PROBLEM DETAILS — Every line below from the one containing "- [COOK-3165]: Typo" through the one containing "- [COOK-1499] - manage tomcat users" must be transcribed exactly. Omit all lines outside that stretch.

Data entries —
..........
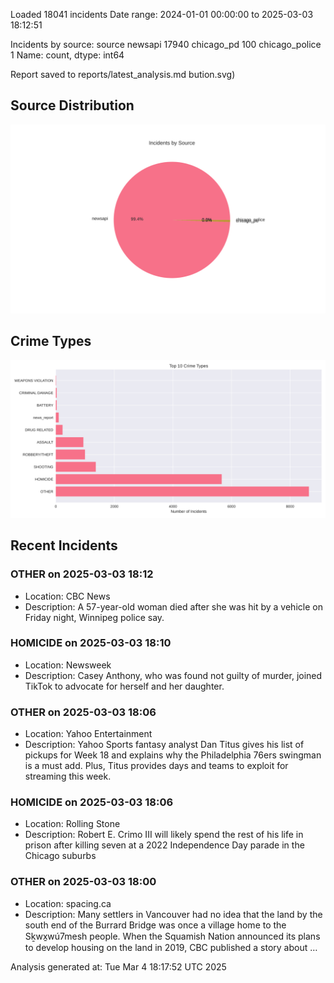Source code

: 
Loaded 18041 incidents
Date range: 2024-01-01 00:00:00 to 2025-03-03 18:12:51

Incidents by source:
source
newsapi           17940
chicago_pd          100
chicago_police        1
Name: count, dtype: int64

Report saved to reports/latest_analysis.md
bution.svg)

## Source Distribution
![Source Distribution](images/source_distribution.svg)

## Crime Types
![Crime Types](images/crime_types.svg)

## Recent Incidents

### OTHER on 2025-03-03 18:12
- Location: CBC News
- Description: A 57-year-old woman died after she was hit by a vehicle on Friday night, Winnipeg police say.


### HOMICIDE on 2025-03-03 18:10
- Location: Newsweek
- Description: Casey Anthony, who was found not guilty of murder, joined TikTok to advocate for herself and her daughter.


### OTHER on 2025-03-03 18:06
- Location: Yahoo Entertainment
- Description: Yahoo Sports fantasy analyst Dan Titus gives his list of pickups for Week 18 and explains why the Philadelphia 76ers swingman is a must add. Plus, Titus provides days and teams to exploit for streaming this week.


### HOMICIDE on 2025-03-03 18:06
- Location: Rolling Stone
- Description: Robert E. Crimo III will likely spend the rest of his life in prison after killing seven at a 2022 Independence Day parade in the Chicago suburbs


### OTHER on 2025-03-03 18:00
- Location: spacing.ca
- Description: Many settlers in Vancouver had no idea that the land by the south end of the Burrard Bridge was once a village home to the Sḵwx̱wú7mesh people. When the Squamish Nation announced its plans to develop housing on the land in 2019, CBC published a story about …

Analysis generated at: Tue Mar  4 18:17:52 UTC 2025
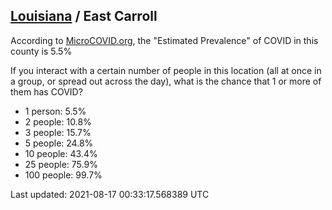 
## [Louisiana](/united-states/louisiana) / East Carroll

According to [MicroCOVID.org](http://microcovid.org),
the "Estimated Prevalence" of COVID in this county is 5.5%

If you interact with a certain number of people in this location
(all at once in a group, or spread out across the day), what is the chance that
1 or more of them has COVID?

- 1 person: 5.5%
- 2 people: 10.8%
- 3 people: 15.7%
- 5 people: 24.8%
- 10 people: 43.4%
- 25 people: 75.9%
- 100 people: 99.7%

Last updated: 2021-08-17 00:33:17.568389 UTC
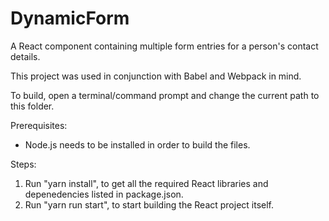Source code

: # DynamicForm
A React component containing multiple form entries for a person's contact details.

This project was used in conjunction with Babel and Webpack in mind.

To build, open a terminal/command prompt and change the current path to this folder.

Prerequisites:
  - Node.js needs to be installed in order to build the files.

Steps:
  1. Run "yarn install", to get all the required React libraries and depenedencies listed in package.json.
  2. Run "yarn run start", to start building the React project itself.
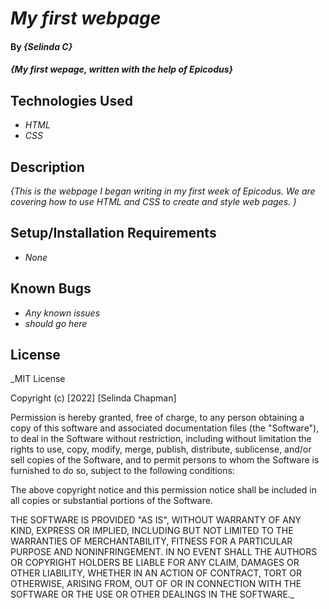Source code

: # _My first webpage_

#### By _**{Selinda C}**_

#### _{My first wepage, written with the help of Epicodus}_

## Technologies Used

* _HTML_
* _CSS_

## Description

_{This is the webpage I began writing in my first week of Epicodus. We are covering how to use HTML and CSS to create and style web pages. }_

## Setup/Installation Requirements

* _None_

## Known Bugs

* _Any known issues_
* _should go here_

## License

_MIT License

Copyright (c) [2022] [Selinda Chapman]

Permission is hereby granted, free of charge, to any person obtaining a copy
of this software and associated documentation files (the "Software"), to deal
in the Software without restriction, including without limitation the rights
to use, copy, modify, merge, publish, distribute, sublicense, and/or sell
copies of the Software, and to permit persons to whom the Software is
furnished to do so, subject to the following conditions:

The above copyright notice and this permission notice shall be included in all
copies or substantial portions of the Software.

THE SOFTWARE IS PROVIDED "AS IS", WITHOUT WARRANTY OF ANY KIND, EXPRESS OR
IMPLIED, INCLUDING BUT NOT LIMITED TO THE WARRANTIES OF MERCHANTABILITY,
FITNESS FOR A PARTICULAR PURPOSE AND NONINFRINGEMENT. IN NO EVENT SHALL THE
AUTHORS OR COPYRIGHT HOLDERS BE LIABLE FOR ANY CLAIM, DAMAGES OR OTHER
LIABILITY, WHETHER IN AN ACTION OF CONTRACT, TORT OR OTHERWISE, ARISING FROM,
OUT OF OR IN CONNECTION WITH THE SOFTWARE OR THE USE OR OTHER DEALINGS IN THE
SOFTWARE._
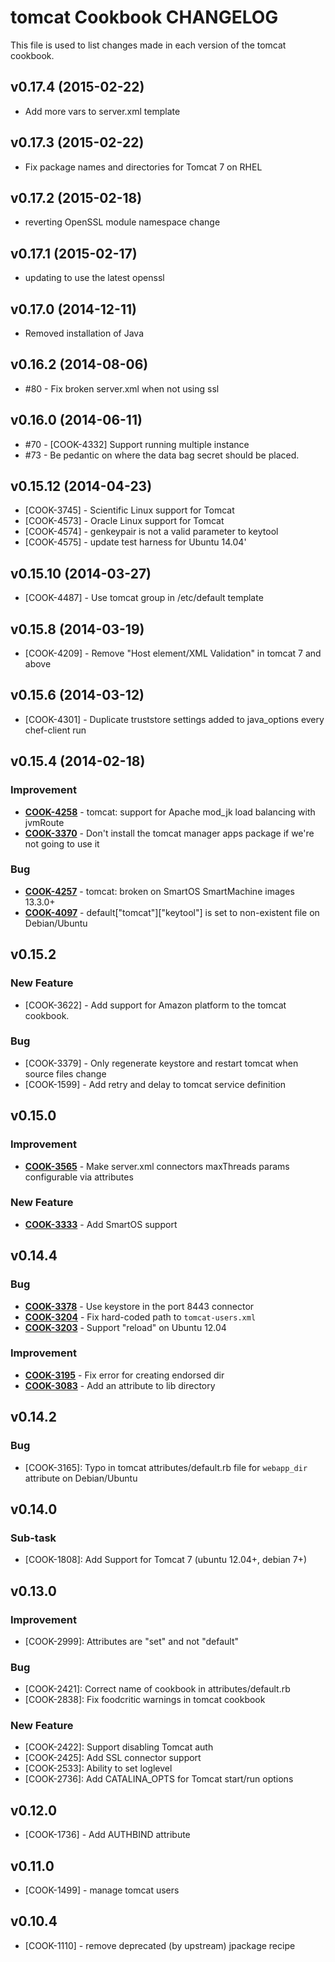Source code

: tomcat Cookbook CHANGELOG
=========================
This file is used to list changes made in each version of the tomcat cookbook.

v0.17.4 (2015-02-22)
--------------------
- Add more vars to server.xml template

v0.17.3 (2015-02-22)
--------------------
- Fix package names and directories for Tomcat 7 on RHEL

v0.17.2 (2015-02-18)
--------------------
- reverting OpenSSL module namespace change

v0.17.1 (2015-02-17)
--------------------
- updating to use the latest openssl

v0.17.0 (2014-12-11)
--------------------
- Removed installation of Java

v0.16.2 (2014-08-06)
--------------------
- #80 - Fix broken server.xml when not using ssl

v0.16.0 (2014-06-11)
--------------------
- #70 - [COOK-4332] Support running multiple instance
- #73 - Be pedantic on where the data bag secret should be placed.


v0.15.12 (2014-04-23)
---------------------
- [COOK-3745] - Scientific Linux support for Tomcat
- [COOK-4573] - Oracle Linux support for Tomcat
- [COOK-4574] - genkeypair is not a valid parameter to keytool
- [COOK-4575] - update test harness for Ubuntu 14.04'


v0.15.10 (2014-03-27)
---------------------
- [COOK-4487] - Use tomcat group in /etc/default template


v0.15.8 (2014-03-19)
--------------------
- [COOK-4209] - Remove "Host element/XML Validation" in tomcat 7 and above


v0.15.6 (2014-03-12)
--------------------
- [COOK-4301] - Duplicate truststore settings added to java_options every chef-client run


v0.15.4 (2014-02-18)
--------------------
### Improvement
- **[COOK-4258](https://tickets.chef.io/browse/COOK-4258)** - tomcat: support for Apache mod_jk load balancing with jvmRoute
- **[COOK-3370](https://tickets.chef.io/browse/COOK-3370)** - Don't install the tomcat manager apps package if we're not going to use it

### Bug
- **[COOK-4257](https://tickets.chef.io/browse/COOK-4257)** - tomcat: broken on SmartOS SmartMachine images 13.3.0+
- **[COOK-4097](https://tickets.chef.io/browse/COOK-4097)** - default["tomcat"]["keytool"] is set to non-existent file on Debian/Ubuntu


v0.15.2
-------
### New Feature
- [COOK-3622] - Add support for Amazon platform to the tomcat cookbook.

### Bug
- [COOK-3379] - Only regenerate keystore and restart tomcat when source files change
- [COOK-1599] - Add retry and delay to tomcat service definition


v0.15.0
-------
### Improvement
- **[COOK-3565](https://tickets.chef.io/browse/COOK-3565)** - Make server.xml connectors maxThreads params configurable via attributes

### New Feature
- **[COOK-3333](https://tickets.chef.io/browse/COOK-3333)** - Add SmartOS support


v0.14.4
-------
### Bug
- **[COOK-3378](https://tickets.chef.io/browse/COOK-3378)** - Use keystore in the port 8443 connector
- **[COOK-3204](https://tickets.chef.io/browse/COOK-3204)** - Fix hard-coded path to `tomcat-users.xml`
- **[COOK-3203](https://tickets.chef.io/browse/COOK-3203)** - Support "reload" on Ubuntu 12.04

### Improvement
- **[COOK-3195](https://tickets.chef.io/browse/COOK-3195)** - Fix error for creating endorsed dir
- **[COOK-3083](https://tickets.chef.io/browse/COOK-3083)** - Add an attribute to lib directory

v0.14.2
-------
### Bug
- [COOK-3165]: Typo in tomcat attributes/default.rb file for `webapp_dir` attribute on Debian/Ubuntu

v0.14.0
-------
### Sub-task
- [COOK-1808]: Add Support for Tomcat 7 (ubuntu 12.04+, debian 7+)

v0.13.0
-------
### Improvement
- [COOK-2999]: Attributes are "set" and not "default"

### Bug
- [COOK-2421]: Correct name of cookbook in attributes/default.rb
- [COOK-2838]: Fix foodcritic warnings in tomcat cookbook

### New Feature
- [COOK-2422]: Support disabling Tomcat auth
- [COOK-2425]: Add  SSL connector support
- [COOK-2533]: Ability to set loglevel
- [COOK-2736]: Add CATALINA_OPTS for Tomcat start/run options

v0.12.0
-------
- [COOK-1736] - Add AUTHBIND attribute

v0.11.0
-------
- [COOK-1499] - manage tomcat users

v0.10.4
-------
- [COOK-1110] - remove deprecated (by upstream) jpackage recipe
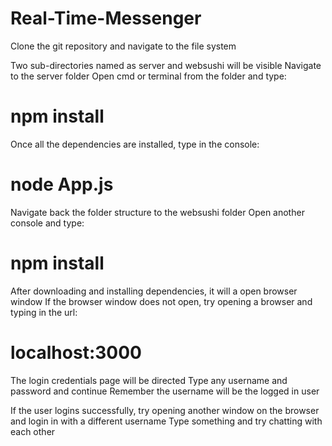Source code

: # Real-Time-Messenger

Clone the git repository and navigate to the file system

Two sub-directories named as server and websushi will be visible
Navigate to the server folder
Open cmd or terminal from the folder and type:
#    npm install

Once all the dependencies are installed, type in the console:
#   node App.js

Navigate back the folder structure to the websushi folder
Open another console and type:
#   npm install

After downloading and installing dependencies, it will a open browser window
If the browser window does not open, try opening a browser and typing in the url:
#   localhost:3000

The login credentials page will be directed
Type any username and password and continue
Remember the username will be the logged in user

If the user logins successfully, try opening another window on the browser and login in with a different username
Type something and try chatting with each other
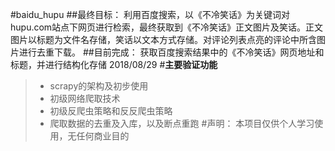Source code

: #baidu_hupu
##最终目标：
利用百度搜索，以《不冷笑话》为关键词对hupu.com站点下网页进行检索，最终获取到《不冷笑话》正文图片及笑话。正文图片以标题为文件名存储，笑话以文本方式存储。对评论列表点亮的评论中所含图片进行去重下载。
##目前完成：
获取百度搜索结果中的《不冷笑话》网页地址和标题，并进行结构化存储 2018/08/29
#**主要验证功能**
> * scrapy的架构及初步使用
> * 初级网络爬取技术
> * 初级反爬虫策略和反反爬虫策略
> * 爬取数据的去重及入库，以及断点重跑
#声明：
本项目仅供个人学习使用，无任何商业目的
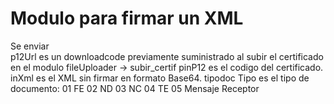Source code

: # Modulo para firmar un XML
Se enviar                               
        p12Url es un downloadcode previamente suministrado al subir el certificado en el modulo fileUploader -> subir_certif
        pinP12 es el codigo del certificado.
        inXml es el XML sin firmar en formato Base64. 
        tipodoc Tipo es el tipo de documento: 
               01 FE
               02 ND
               03 NC
               04 TE
               05 Mensaje Receptor
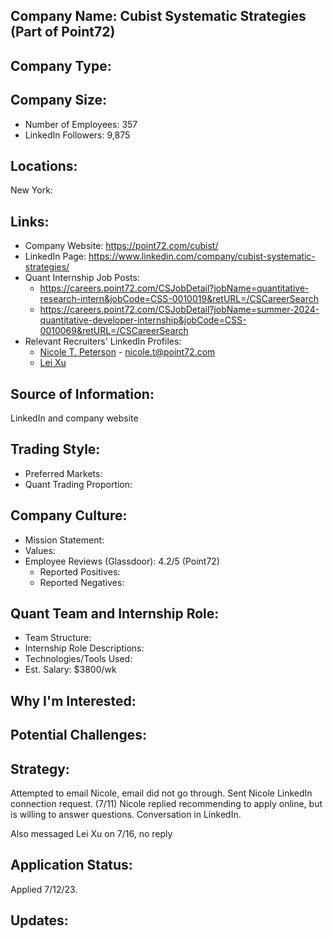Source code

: ## Company Name: Cubist Systematic Strategies (Part of Point72)

## Company Type:

## Company Size:
- Number of Employees: 357
- LinkedIn Followers: 9,875

## Locations:
New York: 

## Links:
- Company Website: https://point72.com/cubist/
- LinkedIn Page: https://www.linkedin.com/company/cubist-systematic-strategies/
- Quant Internship Job Posts: 
  - https://careers.point72.com/CSJobDetail?jobName=quantitative-research-intern&jobCode=CSS-0010019&retURL=/CSCareerSearch
  - https://careers.point72.com/CSJobDetail?jobName=summer-2024-quantitative-developer-internship&jobCode=CSS-0010069&retURL=/CSCareerSearch
- Relevant Recruiters' LinkedIn Profiles: 
  - [Nicole T. Peterson](https://www.linkedin.com/in/nicoletpeterson/) - nicole.t@point72.com
  - [Lei Xu](https://www.linkedin.com/in/lei-xu-94ba4624/) 

## Source of Information:
LinkedIn and company website

## Trading Style:
- Preferred Markets: 
- Quant Trading Proportion: 

## Company Culture:
- Mission Statement: 
- Values: 
- Employee Reviews (Glassdoor): 4.2/5 (Point72)
  - Reported Positives:
  - Reported Negatives:

## Quant Team and Internship Role:
- Team Structure: 
- Internship Role Descriptions: 
- Technologies/Tools Used: 
- Est. Salary: $3800/wk

## Why I'm Interested:

## Potential Challenges: 

## Strategy:
Attempted to email Nicole, email did not go through. Sent Nicole LinkedIn connection request. (7/11)
Nicole replied recommending to apply online, but is willing to answer questions. Conversation in LinkedIn.

Also messaged Lei Xu on 7/16, no reply

## Application Status:
Applied 7/12/23.

## Updates:
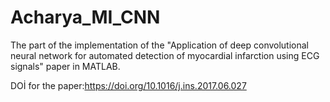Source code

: # Acharya_MI_CNN

The part of the implementation of the "Application of deep convolutional neural network for automated detection of myocardial infarction using ECG signals"
paper in MATLAB.

DOİ for the paper:https://doi.org/10.1016/j.ins.2017.06.027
..........
EXERCISE OUTPUT —
- [COOK-3165]: Typo in tomcat attributes/default.rb file for `webapp_dir` attribute on Debian/Ubuntu

v0.14.0
-------
### Sub-task
- [COOK-1808]: Add Support for Tomcat 7 (ubuntu 12.04+, debian 7+)

v0.13.0
-------
### Improvement
- [COOK-2999]: Attributes are "set" and not "default"

### Bug
- [COOK-2421]: Correct name of cookbook in attributes/default.rb
- [COOK-2838]: Fix foodcritic warnings in tomcat cookbook

### New Feature
- [COOK-2422]: Support disabling Tomcat auth
- [COOK-2425]: Add  SSL connector support
- [COOK-2533]: Ability to set loglevel
- [COOK-2736]: Add CATALINA_OPTS for Tomcat start/run options

v0.12.0
-------
- [COOK-1736] - Add AUTHBIND attribute

v0.11.0
-------
- [COOK-1499] - manage tomcat users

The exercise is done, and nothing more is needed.